- _INSTRUCTIONS FOR THE TASK_
How many lines of the records hold the string "noindent"? Reply with the number alone.

- _INFORMATION PROVIDED_
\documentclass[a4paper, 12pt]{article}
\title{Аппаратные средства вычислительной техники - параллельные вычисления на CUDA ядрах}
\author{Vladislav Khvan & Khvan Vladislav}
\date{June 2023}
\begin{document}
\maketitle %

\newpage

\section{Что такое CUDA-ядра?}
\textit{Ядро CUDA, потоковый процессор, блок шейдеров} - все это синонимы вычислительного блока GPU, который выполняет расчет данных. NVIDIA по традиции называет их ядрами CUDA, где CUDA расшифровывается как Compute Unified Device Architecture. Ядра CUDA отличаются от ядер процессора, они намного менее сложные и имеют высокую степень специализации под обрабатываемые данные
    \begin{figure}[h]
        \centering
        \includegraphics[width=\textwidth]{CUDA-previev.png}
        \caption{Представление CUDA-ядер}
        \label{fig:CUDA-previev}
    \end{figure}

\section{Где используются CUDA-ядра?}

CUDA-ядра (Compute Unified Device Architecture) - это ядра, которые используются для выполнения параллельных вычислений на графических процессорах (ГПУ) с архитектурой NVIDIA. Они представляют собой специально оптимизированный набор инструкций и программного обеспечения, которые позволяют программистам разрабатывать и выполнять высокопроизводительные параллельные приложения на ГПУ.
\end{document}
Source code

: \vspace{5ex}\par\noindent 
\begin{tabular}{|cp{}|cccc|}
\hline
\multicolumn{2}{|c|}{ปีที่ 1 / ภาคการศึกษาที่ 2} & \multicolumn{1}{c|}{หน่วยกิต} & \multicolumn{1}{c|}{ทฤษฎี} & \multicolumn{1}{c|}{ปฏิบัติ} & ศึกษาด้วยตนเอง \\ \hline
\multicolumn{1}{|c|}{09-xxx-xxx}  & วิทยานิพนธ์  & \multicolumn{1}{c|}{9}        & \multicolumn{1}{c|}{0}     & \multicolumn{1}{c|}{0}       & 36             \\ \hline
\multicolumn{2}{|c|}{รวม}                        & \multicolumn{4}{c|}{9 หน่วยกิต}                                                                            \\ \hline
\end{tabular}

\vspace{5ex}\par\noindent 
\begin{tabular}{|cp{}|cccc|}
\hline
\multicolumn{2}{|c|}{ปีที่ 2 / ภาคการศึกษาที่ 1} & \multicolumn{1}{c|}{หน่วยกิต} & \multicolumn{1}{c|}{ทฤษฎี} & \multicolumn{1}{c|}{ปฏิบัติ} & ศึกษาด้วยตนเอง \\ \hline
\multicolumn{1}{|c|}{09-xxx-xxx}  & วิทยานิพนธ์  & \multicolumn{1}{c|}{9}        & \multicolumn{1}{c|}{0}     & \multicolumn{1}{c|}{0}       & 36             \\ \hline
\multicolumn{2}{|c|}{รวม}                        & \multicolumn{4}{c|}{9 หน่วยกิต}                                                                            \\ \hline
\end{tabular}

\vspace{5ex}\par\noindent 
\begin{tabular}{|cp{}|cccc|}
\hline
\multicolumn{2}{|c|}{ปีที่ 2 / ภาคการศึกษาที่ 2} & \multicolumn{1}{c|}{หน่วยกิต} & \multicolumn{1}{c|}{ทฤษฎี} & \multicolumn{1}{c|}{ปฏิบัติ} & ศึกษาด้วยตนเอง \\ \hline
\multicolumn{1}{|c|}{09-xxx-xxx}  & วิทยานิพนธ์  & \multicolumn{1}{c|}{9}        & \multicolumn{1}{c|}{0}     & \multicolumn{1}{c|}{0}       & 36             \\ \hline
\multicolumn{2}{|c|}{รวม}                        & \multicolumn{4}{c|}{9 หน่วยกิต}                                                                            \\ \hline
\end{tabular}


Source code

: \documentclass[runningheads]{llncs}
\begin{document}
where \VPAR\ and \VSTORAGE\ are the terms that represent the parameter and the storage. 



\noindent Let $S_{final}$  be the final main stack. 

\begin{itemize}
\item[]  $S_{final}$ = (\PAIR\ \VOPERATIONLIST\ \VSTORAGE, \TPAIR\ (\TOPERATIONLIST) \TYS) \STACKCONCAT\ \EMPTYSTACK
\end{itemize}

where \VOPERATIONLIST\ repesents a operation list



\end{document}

- _THE COMPLETED TASK_
4